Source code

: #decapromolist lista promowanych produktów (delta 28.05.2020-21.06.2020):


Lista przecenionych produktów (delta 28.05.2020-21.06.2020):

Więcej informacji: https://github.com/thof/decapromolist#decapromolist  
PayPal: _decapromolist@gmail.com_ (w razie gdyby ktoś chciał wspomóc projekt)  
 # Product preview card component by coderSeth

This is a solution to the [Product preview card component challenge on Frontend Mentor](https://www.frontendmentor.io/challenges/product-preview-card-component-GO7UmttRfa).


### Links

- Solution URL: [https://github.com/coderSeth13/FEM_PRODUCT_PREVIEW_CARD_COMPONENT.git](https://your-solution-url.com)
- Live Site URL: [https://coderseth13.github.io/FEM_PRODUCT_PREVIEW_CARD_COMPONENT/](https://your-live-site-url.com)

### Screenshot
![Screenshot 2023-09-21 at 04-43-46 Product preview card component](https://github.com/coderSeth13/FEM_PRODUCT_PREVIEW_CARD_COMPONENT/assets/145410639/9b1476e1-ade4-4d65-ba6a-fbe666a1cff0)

::::::::

• _YOUR GOAL_
How many of the lines in the records include the word "Screenshot"? Only the number should be given.

• _EXERCISE ANSWER_
2